• _Brief_
Your copy should match the records exactly, except that no pictures appear in it.

• _Data extracts_
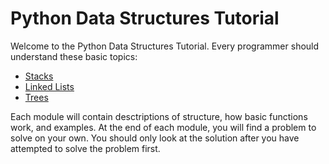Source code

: # Python Data Structures Tutorial

Welcome to the Python Data Structures Tutorial. Every programmer should understand these basic topics:

- [Stacks](1-stacks.md)
- [Linked Lists](2-linked-lists.md)
- [Trees](3-trees.md)

Each module will contain desctriptions of structure, how basic functions work, and examples.  At the end of each module, you will find a problem to solve on your own.  You should only look at the solution after you have attempted to solve the problem first.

• _Answer to this exercise_
Source code

: # Python Data Structures Tutorial

Welcome to the Python Data Structures Tutorial. Every programmer should understand these basic topics:

- [Stacks](1-stacks.md)
- [Linked Lists](2-linked-lists.md)
- [Trees](3-trees.md)

Each module will contain desctriptions of structure, how basic functions work, and examples.  At the end of each module, you will find a problem to solve on your own.  You should only look at the solution after you have attempted to solve the problem first.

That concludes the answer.